De volgende ochtend zijn we allemaal vroeg op. We zijn gewekt door dolers die op de stalen muren van de wagon bonken. Ik sla vloekend het deken van mij af en ik pak mijn wapen van uit zijn holster. Thomas staat recht bij de deur en kijkt door de spleet. Hij heeft samen met Mark de tweede helft van de nacht gewaakt. Ik hou mijn wapen met gestrekte armen voor mij uit en ik kijk naar Thomas die ieder moment een teken kan geven wanneer het veilig is op uit te stappen. Lauren, Mark en Elisabeth maken de zakken alvast klaar. Thomas geeft het gebaar dat ik dichter moet komen.
'Het zij er niet veel, dus we kunnen ze aan met een mes. Maar pak toch je revolver mee. Je weet maar nooit.' Fluistert hij. Ik knik en zet mijn pistool in zijn holster terug. Ik pak mijn mes en we stappen geluisdloos naar buiten. Een doler komt op me af en probeert me te bijten. Ik hou hem op afstand en ik boor mijn mes door zijn hoofd heen. Ik zie Thomas even worstelen met een doler maar hij overmeestert hem en stampt de doler zijn hooft mijt zijn voet in. Zijn zolen zitten onder het bloed en het is niet zo een smakelijk gezicht. Ik draai mij om en zie twee dolers op me afkomen. Ik overmeester de eerste en daarna draai ik me snel om en met een zwaai steek ik mijn mes in de bijter haar hoofd. Thomas en ik kijken eerst of alles veilig is voordat iedereen uit de wagon mag.

Iedereen is de wagon uit en we volgen het spoor van de rails verder. Mark loop alleen voorop samen met Elisabeth. Lauren en thomas lopen achter hem en voor mij. Ze praten gezellig en soms kijkt hij achter zich. Meestal kruisen onze blikken elkaar. Ik loop alleen vanachter. Ik denk na over van alles. Mijn ouders. Zouden ze nog leven? Waarschijnlijk niet. Maar ik hoop van wel.

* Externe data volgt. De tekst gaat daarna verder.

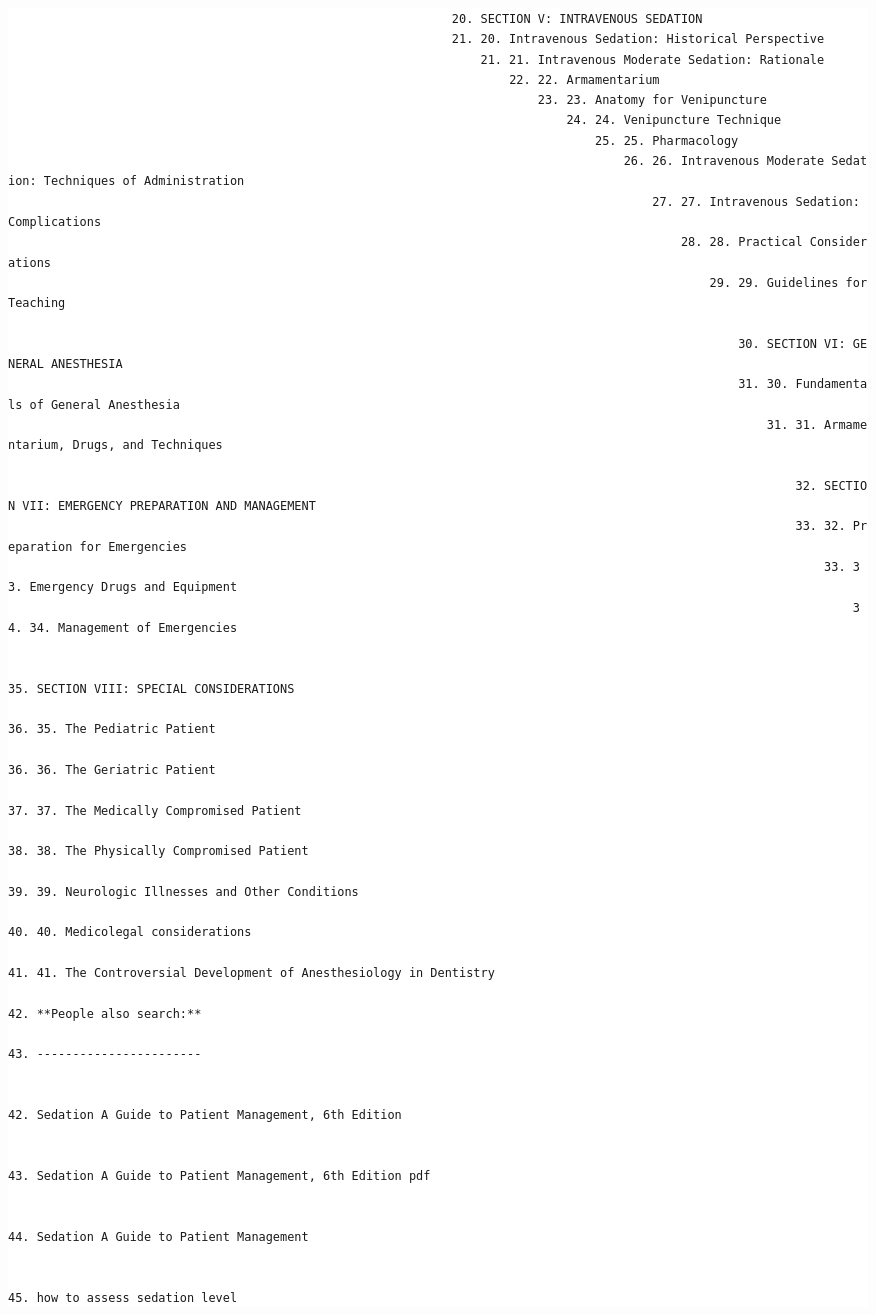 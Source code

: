                                                                   20. SECTION V: INTRAVENOUS SEDATION
                                                                  21. 20. Intravenous Sedation: Historical Perspective
                                                                      21. 21. Intravenous Moderate Sedation: Rationale
                                                                          22. 22. Armamentarium
                                                                              23. 23. Anatomy for Venipuncture
                                                                                  24. 24. Venipuncture Technique
                                                                                      25. 25. Pharmacology
                                                                                          26. 26. Intravenous Moderate Sedation: Techniques of Administration
                                                                                              27. 27. Intravenous Sedation: Complications
                                                                                                  28. 28. Practical Considerations
                                                                                                      29. 29. Guidelines for Teaching
                                                                                                         
                                                                                                          30. SECTION VI: GENERAL ANESTHESIA
                                                                                                          31. 30. Fundamentals of General Anesthesia
                                                                                                              31. 31. Armamentarium, Drugs, and Techniques
                                                                                                                 
                                                                                                                  32. SECTION VII: EMERGENCY PREPARATION AND MANAGEMENT
                                                                                                                  33. 32. Preparation for Emergencies
                                                                                                                      33. 33. Emergency Drugs and Equipment
                                                                                                                          34. 34. Management of Emergencies
                                                                                                                             
                                                                                                                              35. SECTION VIII: SPECIAL CONSIDERATIONS
                                                                                                                              36. 35. The Pediatric Patient
                                                                                                                                  36. 36. The Geriatric Patient
                                                                                                                                      37. 37. The Medically Compromised Patient
                                                                                                                                          38. 38. The Physically Compromised Patient
                                                                                                                                              39. 39. Neurologic Illnesses and Other Conditions
                                                                                                                                                  40. 40. Medicolegal considerations
                                                                                                                                                      41. 41. The Controversial Development of Anesthesiology in Dentistry
                                                                                                                                                          42. **People also search:**
                                                                                                                                                          43. -----------------------
                                                                                                                                                         
                                                                                                                                                      42. Sedation A Guide to Patient Management, 6th Edition
                                                                                                                                                     
                                                                                                                                                      43. Sedation A Guide to Patient Management, 6th Edition pdf
                                                                                                                                                     
                                                                                                                                                      44. Sedation A Guide to Patient Management
                                                                                                                                                     
                                                                                                                                                      45. how to assess sedation level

'Fleur?' Hoor ik vaag iemand zeggen. Ik kijk op en besef dat de spoorweg ophoud. Ik kijk verbaasd rond en ik zie een groot gebouw. Iemand komt achter mij staan en pakt mijn schouders vast.

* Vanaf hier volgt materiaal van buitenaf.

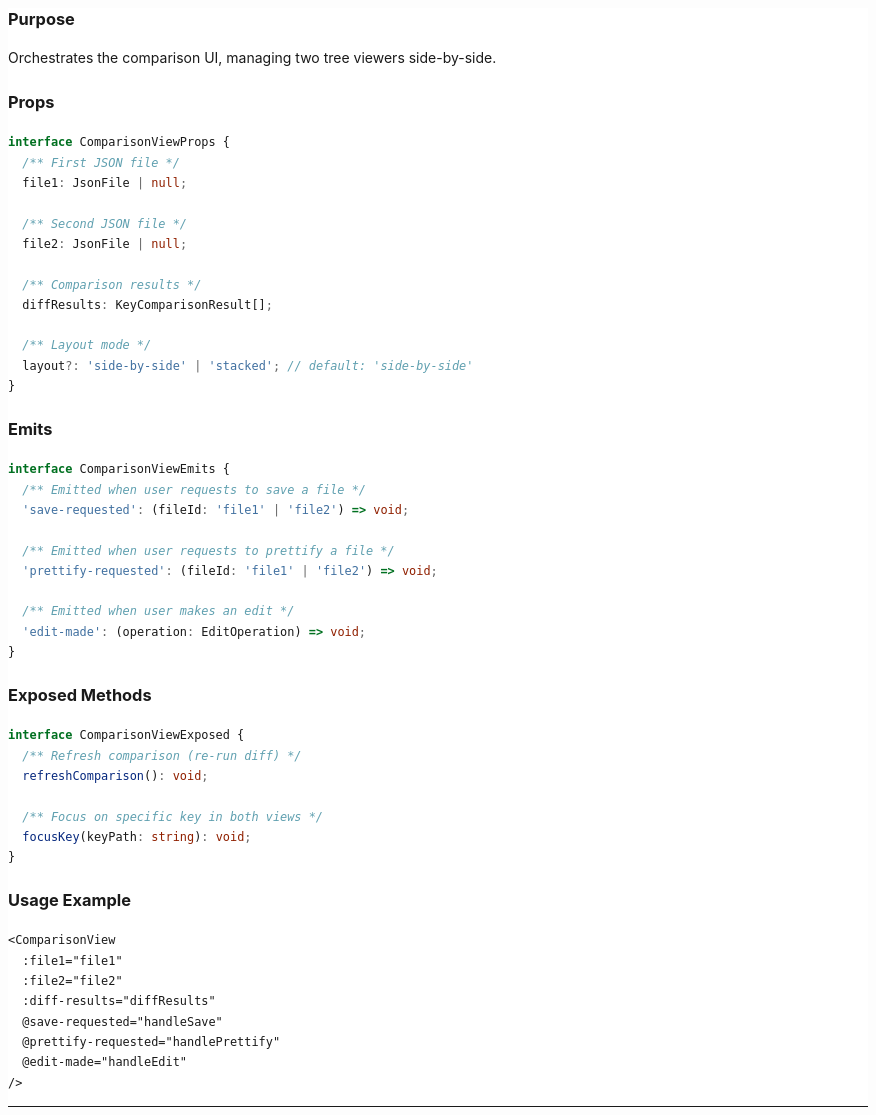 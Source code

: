 ### Purpose

Orchestrates the comparison UI, managing two tree viewers side-by-side.

### Props

```typescript
interface ComparisonViewProps {
  /** First JSON file */
  file1: JsonFile | null;

  /** Second JSON file */
  file2: JsonFile | null;

  /** Comparison results */
  diffResults: KeyComparisonResult[];

  /** Layout mode */
  layout?: 'side-by-side' | 'stacked'; // default: 'side-by-side'
}
```

### Emits

```typescript
interface ComparisonViewEmits {
  /** Emitted when user requests to save a file */
  'save-requested': (fileId: 'file1' | 'file2') => void;

  /** Emitted when user requests to prettify a file */
  'prettify-requested': (fileId: 'file1' | 'file2') => void;

  /** Emitted when user makes an edit */
  'edit-made': (operation: EditOperation) => void;
}
```

### Exposed Methods

```typescript
interface ComparisonViewExposed {
  /** Refresh comparison (re-run diff) */
  refreshComparison(): void;

  /** Focus on specific key in both views */
  focusKey(keyPath: string): void;
}
```

### Usage Example

```vue
<ComparisonView
  :file1="file1"
  :file2="file2"
  :diff-results="diffResults"
  @save-requested="handleSave"
  @prettify-requested="handlePrettify"
  @edit-made="handleEdit"
/>
```

---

'We zijn er.' Zegt Thomas met een blije toon. Mijn emoties over deze plek zijn nogal gemengd. Ik ben blij, maar ook bang en achterdochtig. Ik kijk op verschillende plekken naar de plek. Het lijkt er zeer rustig en veilig. Ik hoor gegrom achter mij en kijk om. Er zit een zombie vastgeketend aan een boom en maakt ontiegelijk veel lawaai. Ik dood het ding zodat het stopt met grommen.
'Nee! Wat doe je nou?' Roept een vrouw die uit de bossen komt. Ze loopt naar me toe en Lauren komt meteen bij me staan.
'Hij deed je geen kwaad? toch?' Vraagt de ietwat oudere vrouw. Ik kijk naar Lauren die haar aankijkt met een blik van totale verwarring.
'Nee maar hij maakte te veel lawaai. Dat kon misschien andere dolers aantrekken.' Zeg ik in een poging om het haar uit te leggen. Maar ze schud haar hoofd.
'Deze "dolers" horen ons te verwittigen als er stropers ons begluren. Ik kijk naar de doler en daarna naar het gebouw. Het was ooit een fabriek geweest. Het heeft wel 6 verdiepen en de muur ziet bloedrood. De buitenplaats is meestal van beton, behalve de zijkant voor plantjes op te groeien.
'Het spijt me.' Zeg ik vol met spijt. Ik kijk haar aan in de ogen en ik zie dat ze er vermoeid uit ziet. Mark komt naar ons toe en glimlacht vriendelijk naar de mevrouw.
'Ik ben Mark Nymans. Ik ben hier met mijn groepje naartoe gekomen omdat we de borden zagen. We dachten misschien een veilig onderkomen te hebben hier.' Hij kijkt haar hoopvol aan. Ze glimlacht lief.
'Tuurlijk! Jullie zijn hier welkom!' Zegt ze over enthousiast. Ze lopen naar de voorkant. Ze bekijkt me keurend en loopt dan weg van me. Ik denk dat ik me koest moet houden voor haar.